Battle is not mine

Have you ever been in a situation when you choose to take the higher road, but the other person continues to drag you into their pit?

I’m in a battle right now. The sad thing about it that I didn’t choose it – it choose me. I’m on a ride that I truly want to get off from, but the other person wants the ride to continue. Not because it’s fun, but because of the control. Today, I decided to jump off, regardless of the speed and height the ride reached.

At some point in a broken relationship, it becomes evident who or what the problem is. Over the past year, I have remained still.  In that time I watched things unfold, and information I was unaware of revealed to me.  After each blow, I remained still and kept my heart open.
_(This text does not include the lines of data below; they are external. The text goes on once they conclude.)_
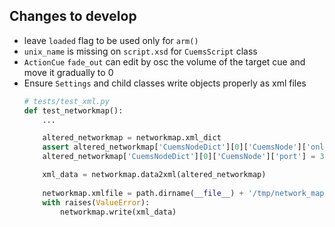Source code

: ## Changes to develop
- leave `loaded` flag to be used only for `arm()`
- `unix_name` is missing on `script.xsd` for `CuemsScript` class
- `ActionCue` `fade_out` can edit by osc the volume of the target cue and move it gradually to 0
- Ensure `Settings` and child classes write objects properly as xml files
    ```python
    # tests/test_xml.py
    def test_networkmap():
        ...

        altered_networkmap = networkmap.xml_dict
        assert altered_networkmap['CuemsNodeDict'][0]['CuemsNode']['online'] == 'True'
        altered_networkmap['CuemsNodeDict'][0]['CuemsNode']['port'] = 3

        xml_data = networkmap.data2xml(altered_networkmap)
        
        networkmap.xmlfile = path.dirname(__file__) + '/tmp/network_map_altered.xml'
        with raises(ValueError):
            networkmap.write(xml_data)
    ```
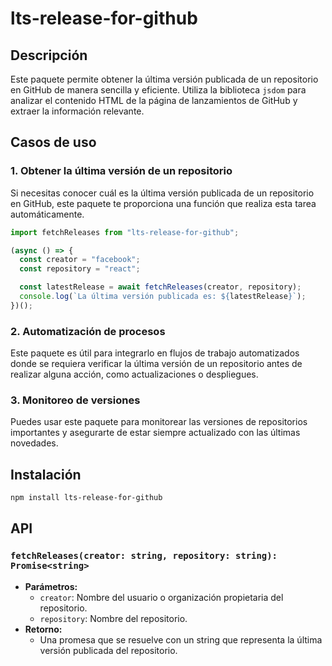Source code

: # lts-release-for-github

## Descripción

Este paquete permite obtener la última versión publicada de un repositorio en GitHub de manera sencilla y eficiente. Utiliza la biblioteca `jsdom` para analizar el contenido HTML de la página de lanzamientos de GitHub y extraer la información relevante.

## Casos de uso

### 1. Obtener la última versión de un repositorio

Si necesitas conocer cuál es la última versión publicada de un repositorio en GitHub, este paquete te proporciona una función que realiza esta tarea automáticamente.

```typescript
import fetchReleases from "lts-release-for-github";

(async () => {
  const creator = "facebook";
  const repository = "react";

  const latestRelease = await fetchReleases(creator, repository);
  console.log(`La última versión publicada es: ${latestRelease}`);
})();
```

### 2. Automatización de procesos

Este paquete es útil para integrarlo en flujos de trabajo automatizados donde se requiera verificar la última versión de un repositorio antes de realizar alguna acción, como actualizaciones o despliegues.

### 3. Monitoreo de versiones

Puedes usar este paquete para monitorear las versiones de repositorios importantes y asegurarte de estar siempre actualizado con las últimas novedades.

## Instalación

```bash
npm install lts-release-for-github
```

## API

### `fetchReleases(creator: string, repository: string): Promise<string>`

- **Parámetros:**
  - `creator`: Nombre del usuario o organización propietaria del repositorio.
  - `repository`: Nombre del repositorio.
- **Retorno:**
  - Una promesa que se resuelve con un string que representa la última versión publicada del repositorio.

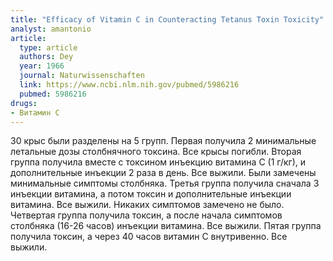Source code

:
 ```yaml
---
title: "Efficacy of Vitamin C in Counteracting Tetanus Toxin Toxicity"
analyst: amantonio
article:
  type: article
  authors: Dey
  year: 1966
  journal: Naturwissenschaften
  link: https://www.ncbi.nlm.nih.gov/pubmed/5986216
  pubmed: 5986216
drugs:
- Витамин C
---
```


30 крыс были разделены на 5 групп.
Первая получила 2 минимальные летальные дозы столбнячного токсина. Все крысы погибли.
Вторая группа получила вместе с токсином инъекцию витамина С (1 г/кг), и дополнительные инъекции 2 раза в день. Все выжили. Были замечены минимальные симптомы столбняка.
Третья группа получила сначала 3 инъекции витамина, а потом токсин и дополнительные инъекции витамина. Все выжили. Никаких симптомов замечено не было.
Четвертая группа получила токсин, а после начала симптомов столбняка (16-26 часов) инъекции витамина. Все выжили.
Пятая группа получила токсин, а через 40 часов витамин С внутривенно. Все выжили.
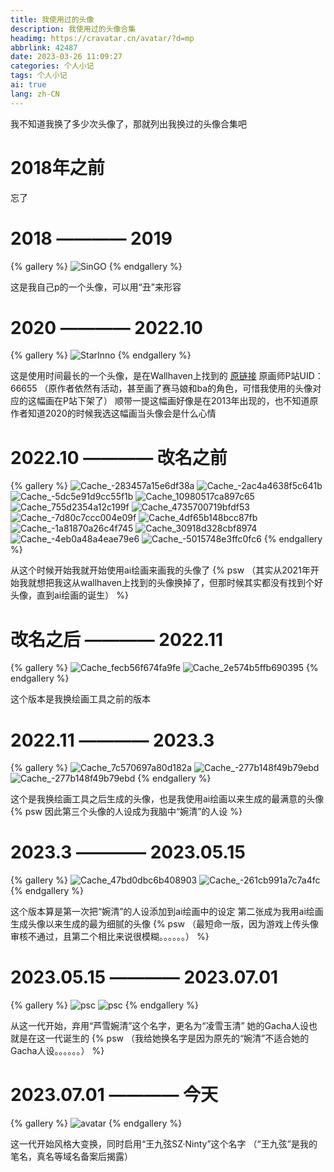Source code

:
 ```yaml
---
title: 我使用过的头像
description: 我使用过的头像合集
headimg: https://cravatar.cn/avatar/?d=mp
abbrlink: 42487
date: 2023-03-26 11:09:27
categories: 个人小记
tags: 个人小记
ai: true
lang: zh-CN
---
```

我不知道我换了多少次头像了，那就列出我换过的头像合集吧
<!-- more -->
# 2018年之前
忘了
# 2018 ———— 2019

{% gallery %}
![SinGO](https://jsd.cdn.storisinz.site/gh/SinzMise/MYPictures@master/SinGO.5j6d1hbj6xc0.webp)
{% endgallery %}

这是我自己p的一个头像，可以用“丑”来形容
# 2020 ———— 2022.10

{% gallery %}
![StarInno](https://jsd.cdn.storisinz.site/gh/SinzMise/MYPictures@master/old.5jrmp3mdt080.webp)
{% endgallery %}

这是使用时间最长的一个头像，是在Wallhaven上找到的
[原链接](https://whvn.cc/4dp66j)
原画师P站UID：66655
（原作者依然有活动，甚至画了赛马娘和ba的角色，可惜我使用的头像对应的这幅画在P站下架了）
顺带一提这幅画好像是在2013年出现的，也不知道原作者知道2020的时候我选这幅画当头像会是什么心情
# 2022.10 ———— 改名之前

{% gallery %}
![Cache_-283457a15e6df38a](https://jsd.cdn.storisinz.site/gh/SinzMise/MYPictures@master/Cache_-283457a15e6df38a.l3nzkep0n40.webp)
![Cache_-2ac4a4638f5c641b](https://jsd.cdn.storisinz.site/gh/SinzMise/MYPictures@master/Cache_-2ac4a4638f5c641b.6g8asgw18j00.webp)
![Cache_-5dc5e91d9cc55f1b](https://jsd.cdn.storisinz.site/gh/SinzMise/MYPictures@master/Cache_-5dc5e91d9cc55f1b.5wx1mup5euw0.webp)
![Cache_10980517ca897c65](https://jsd.cdn.storisinz.site/gh/SinzMise/MYPictures@master/Cache_10980517ca897c65.tjtkui4uv80.webp)
![Cache_755d2354a12c199f](https://jsd.cdn.storisinz.site/gh/SinzMise/MYPictures@master/Cache_755d2354a12c199f.6zus1jun5000.webp)
![Cache_4735700719bfdf53](https://jsd.cdn.storisinz.site/gh/SinzMise/MYPictures@master/Cache_4735700719bfdf53.5us8rk5zg5s0.webp)
![Cache_-7d80c7ccc004e09f](https://jsd.cdn.storisinz.site/gh/SinzMise/MYPictures@master/Cache_-7d80c7ccc004e09f.6xq69h6wseg0.webp)
![Cache_4df65b148bcc87fb](https://jsd.cdn.storisinz.site/gh/SinzMise/MYPictures@master/Cache_4df65b148bcc87fb.4ovrgxf4c2o.webp)
![Cache_-1a81870a26c4f745](https://jsd.cdn.storisinz.site/gh/SinzMise/MYPictures@master/Cache_-1a81870a26c4f745.53d53ty9qyg0.webp)
![Cache_30918d328cbf8974](https://jsd.cdn.storisinz.site/gh/SinzMise/MYPictures@master/Cache_30918d328cbf8974.38380nw6y9g0.webp)
![Cache_-4eb0a48a4eae79e6](https://jsd.cdn.storisinz.site/gh/SinzMise/MYPictures@master/Cache_-4eb0a48a4eae79e6.6xry2g1tc000.webp)
![Cache_-5015748e3ffc0fc6](https://jsd.cdn.storisinz.site/gh/SinzMise/MYPictures@master/Cache_-5015748e3ffc0fc6.3v0jq8b2oso0.webp)
{% endgallery %}

从这个时候开始我就开始使用ai绘画来画我的头像了
{% psw （其实从2021年开始我就想把我这从wallhaven上找到的头像换掉了，但那时候其实都没有找到个好头像，直到ai绘画的诞生） %}
# 改名之后 ———— 2022.11

{% gallery %}
![Cache_fecb56f674fa9fe](https://jsd.cdn.storisinz.site/gh/SinzMise/MYPictures@master/Cache_fecb56f674fa9fe.5wk8tmxysvs0.webp)
![Cache_2e574b5ffb690395](https://jsd.cdn.storisinz.site/gh/SinzMise/MYPictures@master/Cache_2e574b5ffb690395.2bvbeizd71s0.webp)
{% endgallery %}

这个版本是我换绘画工具之前的版本
# 2022.11 ———— 2023.3

{% gallery %}
![Cache_7c570697a80d182a](https://jsd.cdn.storisinz.site/gh/SinzMise/MYPictures@master/Cache_7c570697a80d182a.5gsp5chvmro0.webp)
![Cache_-277b148f49b79ebd](https://jsd.cdn.storisinz.site/gh/SinzMise/MYPictures@master/Cache_-277b148f49b79ebd.2exp0lvzpdxc.webp)
![Cache_-277b148f49b79ebd](https://jsd.cdn.storisinz.site/gh/SinzMise/MYPictures@master/Cache_-277b148f49b79ebd.2exp0lvzpdxc.webp)
{% endgallery %}

这个是我换绘画工具之后生成的头像，也是我使用ai绘画以来生成的最满意的头像
{% psw 因此第三个头像的人设成为我脑中“婉清”的人设 %}
# 2023.3 ———— 2023.05.15

{% gallery %}
![Cache_47bd0dbc6b408903](https://jsd.cdn.storisinz.site/gh/SinzMise/MYPictures@master/Cache_47bd0dbc6b408903.17bs9522qg5c.webp)
![Cache_-261cb991a7c7a4fc](https://jsd.cdn.storisinz.site/gh/SinzMise/MYPictures@master/Cache_-261cb991a7c7a4fc.2a30pme95qxw.webp)
{% endgallery %}

这个版本算是第一次把“婉清”的人设添加到ai绘画中的设定
第二张成为我用ai绘画生成头像以来生成的最为细腻的头像
{% psw （最短命一版，因为游戏上传头像审核不通过，且第二个相比来说很模糊。。。。。。） %}
# 2023.05.15 ———— 2023.07.01

{% gallery %}
![psc](https://jsd.cdn.storisinz.site/gh/SinzMise/picx-images-hosting@master/20230525/psc.tur1juwwcq8.webp)
![psc](https://jsd.cdn.storisinz.site/gh/SinzMise/picx-images-hosting@master/20230525/psc.28fxw2ub7uvw.webp)
{% endgallery %}

从这一代开始，弃用“芦雪婉清”这个名字，更名为“凌雪玉清”
她的Gacha人设也就是在这一代诞生的 {% psw （我给她换名字是因为原先的“婉清”不适合她的Gacha人设。。。。。。） %}
# 2023.07.01 ———— 今天

{% gallery %}
![avatar](https://jsd.cdn.storisinz.site/gh/SinzMise/picx-images-hosting@master/20230704/avatar.221tx2miyvsw.webp)
{% endgallery %}

这一代开始风格大变换，同时启用“王九弦SZ·Ninty”这个名字
（“王九弦”是我的笔名，真名等域名备案后揭露）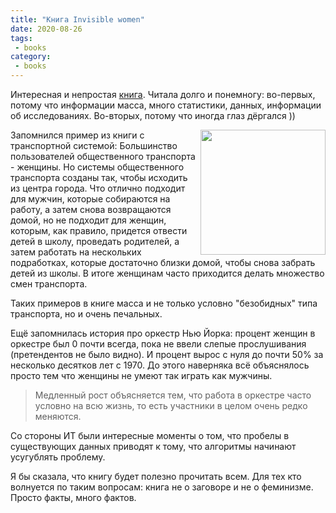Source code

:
 ```yaml
---
title: "Книга Invisible women"
date: 2020-08-26
tags:
 - books
category:
 - books
---
```


Интересная и непростая [книга](https://www.goodreads.com/book/show/41104077-invisible-women). Читала долго и понемногу: во-первых, потому что информации масса, много статистики, данных, информации об исследованиях. Во-вторых, потому что иногда глаз дёргался ))

<img align="right" src="https://i.gr-assets.com/images/S/compressed.photo.goodreads.com/books/1550931169l/41104077._SY475_.jpg" width="200">



Запомнился пример из книги с транспортной системой:
Большинство пользователей общественного транспорта - женщины.  Но системы общественного транспорта созданы так, чтобы исходить из центра города. Что отлично подходит для мужчин, которые собираются на работу, а затем снова возвращаются домой, но не подходит для женщин, которым, как правило, придется отвести детей в школу, проведать родителей, а затем работать на нескольких подработках, которые достаточно близки домой, чтобы снова забрать детей из школы. В итоге женщинам часто приходится делать множество смен транспорта.

Таких примеров в книге масса и не только условно "безобидных" типа транспорта, но и очень печальных.


Ещё запомнилась история про оркестр Нью Йорка: процент женщин в оркестре был 0 почти всегда, пока не ввели слепые прослушивания (претендентов не было видно).
И процент вырос с нуля до почти 50% за несколько десятков лет с 1970.
До этого наверняка всё объяснялось просто тем что женщины не умеют так играть как мужчины.

> Медленный рост объясняется тем, что работа в оркестре часто условно на всю жизнь, то есть участники в целом очень редко меняются.

Со стороны ИТ были интересные моменты о том, что пробелы в существующих данных приводят к тому, что алгоритмы начинают усугублять проблему.

Я бы сказала, что книгу будет полезно прочитать всем. Для тех кто волнуется по таким вопросам: книга не о заговоре и не о феминизме. Просто факты, много фактов.
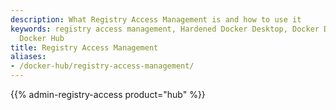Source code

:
 ```yaml
---
description: What Registry Access Management is and how to use it
keywords: registry access management, Hardened Docker Desktop, Docker Desktop, images,
  Docker Hub
title: Registry Access Management
aliases:
- /docker-hub/registry-access-management/
---
```


{{% admin-registry-access product="hub" %}}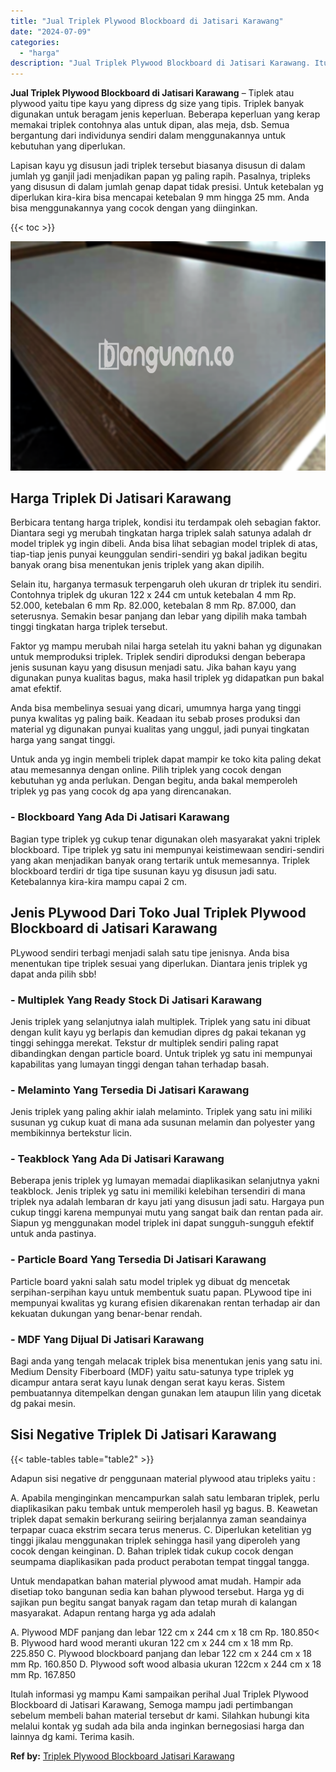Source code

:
 ```yaml
---
title: "Jual Triplek Plywood Blockboard di Jatisari Karawang"
date: "2024-07-09"
categories: 
  - "harga"
description: "Jual Triplek Plywood Blockboard di Jatisari Karawang. Itulah informasi yg mampu Kami sampaikan perihal Jual Triplek Plywood Blockboard di Jatisari Karawang,..."
---
```


**Jual Triplek Plywood Blockboard di Jatisari Karawang** – Tiplek atau plywood yaitu tipe kayu yang dipress dg size yang tipis. Triplek banyak digunakan untuk beragam jenis keperluan. Beberapa keperluan yang kerap memakai triplek contohnya alas untuk dipan, alas meja, dsb. Semua bergantung dari individunya sendiri dalam menggunakannya untuk kebutuhan yang diperlukan.

Lapisan kayu yg disusun jadi triplek tersebut biasanya disusun di dalam jumlah yg ganjil jadi menjadikan papan yg paling rapih. Pasalnya, tripleks yang disusun di dalam jumlah genap dapat tidak presisi. Untuk ketebalan yg diperlukan kira-kira bisa mencapai ketebalan 9 mm hingga 25 mm. Anda bisa menggunakannya yang cocok dengan yang diinginkan.

{{< toc >}}

![Jual Triplek Plywood Blockboard di Jatisari Karawang](/images/jual-triplek-murah-31.png)

## Harga Triplek Di Jatisari Karawang

Berbicara tentang harga triplek, kondisi itu terdampak oleh sebagian faktor. Diantara segi yg merubah tingkatan harga triplek salah satunya adalah dr model triplek yg ingin dibeli. Anda bisa lihat sebagian model triplek di atas, tiap-tiap jenis punyai keunggulan sendiri-sendiri yg bakal jadikan begitu banyak orang bisa menentukan jenis triplek yang akan dipilih.

Selain itu, harganya termasuk terpengaruh oleh ukuran dr triplek itu sendiri. Contohnya triplek dg ukuran 122 x 244 cm untuk ketebalan 4 mm Rp. 52.000, ketebalan 6 mm Rp. 82.000, ketebalan 8 mm Rp. 87.000, dan seterusnya. Semakin besar panjang dan lebar yang dipilih maka tambah tinggi tingkatan harga triplek tersebut.

Faktor yg mampu merubah nilai harga setelah itu yakni bahan yg digunakan untuk memproduksi triplek. Triplek sendiri diproduksi dengan beberapa jenis susunan kayu yang disusun menjadi satu. Jika bahan kayu yang digunakan punya kualitas bagus, maka hasil triplek yg didapatkan pun bakal amat efektif.

Anda bisa membelinya sesuai yang dicari, umumnya harga yang tinggi punya kwalitas yg paling baik. Keadaan itu sebab proses produksi dan material yg digunakan punyai kualitas yang unggul, jadi punyai tingkatan harga yang sangat tinggi.

Untuk anda yg ingin membeli triplek dapat mampir ke toko kita paling dekat atau memesannya dengan online. Pilih triplek yang cocok dengan kebutuhan yg anda perlukan. Dengan begitu, anda bakal memperoleh triplek yg pas yang cocok dg apa yang direncanakan.

### \- Blockboard Yang Ada Di Jatisari Karawang

Bagian type triplek yg cukup tenar digunakan oleh masyarakat yakni triplek blockboard. Tipe triplek yg satu ini mempunyai keistimewaan sendiri-sendiri yang akan menjadikan banyak orang tertarik untuk memesannya. Triplek blockboard terdiri dr tiga tipe susunan kayu yg disusun jadi satu. Ketebalannya kira-kira mampu capai 2 cm.

## Jenis PLywood Dari Toko Jual Triplek Plywood Blockboard di Jatisari Karawang

PLywood sendiri terbagi menjadi salah satu tipe jenisnya. Anda bisa menentukan tipe triplek sesuai yang diperlukan. Diantara jenis triplek yg dapat anda pilih sbb!

### \- Multiplek Yang Ready Stock Di Jatisari Karawang

Jenis triplek yang selanjutnya ialah multiplek. Triplek yang satu ini dibuat dengan kulit kayu yg berlapis dan kemudian dipres dg pakai tekanan yg tinggi sehingga merekat. Tekstur dr multiplek sendiri paling rapat dibandingkan dengan particle board. Untuk triplek yg satu ini mempunyai kapabilitas yang lumayan tinggi dengan tahan terhadap basah.

### \- Melaminto Yang Tersedia Di Jatisari Karawang

Jenis triplek yang paling akhir ialah melaminto. Triplek yang satu ini miliki susunan yg cukup kuat di mana ada susunan melamin dan polyester yang membikinnya bertekstur licin.

### \- Teakblock Yang Ada Di Jatisari Karawang

Beberapa jenis triplek yg lumayan memadai diaplikasikan selanjutnya yakni teakblock. Jenis triplek yg satu ini memiliki kelebihan tersendiri di mana triplek nya adalah lembaran dr kayu jati yang disusun jadi satu. Hargaya pun cukup tinggi karena mempunyai mutu yang sangat baik dan rentan pada air. Siapun yg menggunakan model triplek ini dapat sungguh-sungguh efektif untuk anda pastinya.

### \- Particle Board Yang Tersedia Di Jatisari Karawang

Particle board yakni salah satu model triplek yg dibuat dg mencetak serpihan-serpihan kayu untuk membentuk suatu papan. PLywood tipe ini mempunyai kwalitas yg kurang efisien dikarenakan rentan terhadap air dan kekuatan dukungan yang benar-benar rendah.

### \- MDF Yang Dijual Di Jatisari Karawang

Bagi anda yang tengah melacak triplek bisa menentukan jenis yang satu ini. Medium Density Fiberboard (MDF) yaitu satu-satunya type triplek yg dicampur antara serat kayu lunak dengan serat kayu keras. Sistem pembuatannya ditempelkan dengan gunakan lem ataupun lilin yang dicetak dg pakai mesin.

## Sisi Negative Triplek Di Jatisari Karawang

{{< table-tables table="table2" >}}

Adapun sisi negative dr penggunaan material plywood atau tripleks yaitu :

A. Apabila menginginkan mencampurkan salah satu lembaran triplek, perlu diaplikasikan paku tembak untuk memperoleh hasil yg bagus. B. Keawetan triplek dapat semakin berkurang seiiring berjalannya zaman seandainya terpapar cuaca ekstrim secara terus menerus. C. Diperlukan ketelitian yg tinggi jikalau menggunakan triplek sehingga hasil yang diperoleh yang cocok dengan keinginan. D. Bahan triplek tidak cukup cocok dengan seumpama diaplikasikan pada product perabotan tempat tinggal tangga.

Untuk mendapatkan bahan material plywood amat mudah. Hampir ada disetiap toko bangunan sedia kan bahan plywood tersebut. Harga yg di sajikan pun begitu sangat banyak ragam dan tetap murah di kalangan masyarakat. Adapun rentang harga yg ada adalah

A. Plywood MDF panjang dan lebar 122 cm x 244 cm x 18 cm Rp. 180.850< B. Plywood hard wood meranti ukuran 122 cm x 244 cm x 18 mm Rp. 225.850 C. Plywood blockboard panjang dan lebar 122 cm x 244 cm x 18 mm Rp. 160.850 D. Plywood soft wood albasia ukuran 122cm x 244 cm x 18 mm Rp. 167.850

Itulah informasi yg mampu Kami sampaikan perihal Jual Triplek Plywood Blockboard di Jatisari Karawang, Semoga mampu jadi pertimbangan sebelum membeli bahan material tersebut dr kami. Silahkan hubungi kita melalui kontak yg sudah ada bila anda inginkan bernegosiasi harga dan lainnya dg kami. Terima kasih.

**Ref by:** [Triplek Plywood Blockboard Jatisari Karawang](https://id.wikipedia.org/wiki/Triplek)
Of course there were times I screamed, and was so mad that I wanted to do something about it, but I realized that would only satisfy a temporary emotion, and not fix the problem.  In those times, I closed my eyes and just slept, hoping the next day would be better than before.

My battle is not over, but it’s clearer to me that I’m an observer.  Sometimes the person who you are in battle with is not fighting you, but rather themselves.  Fighting the truth about who they are; the guilt of what they have done; and the regret of doing things differently. I decided to stop being on the sidelines, and start recognizing the battle I’m really in.  Regardless of how open my heart is, and how reasonable I’m willing to be – if the other person is not ready – it is wasted time and effort.

In every battle be true to who you are.  The truth will ALWAYS prevail.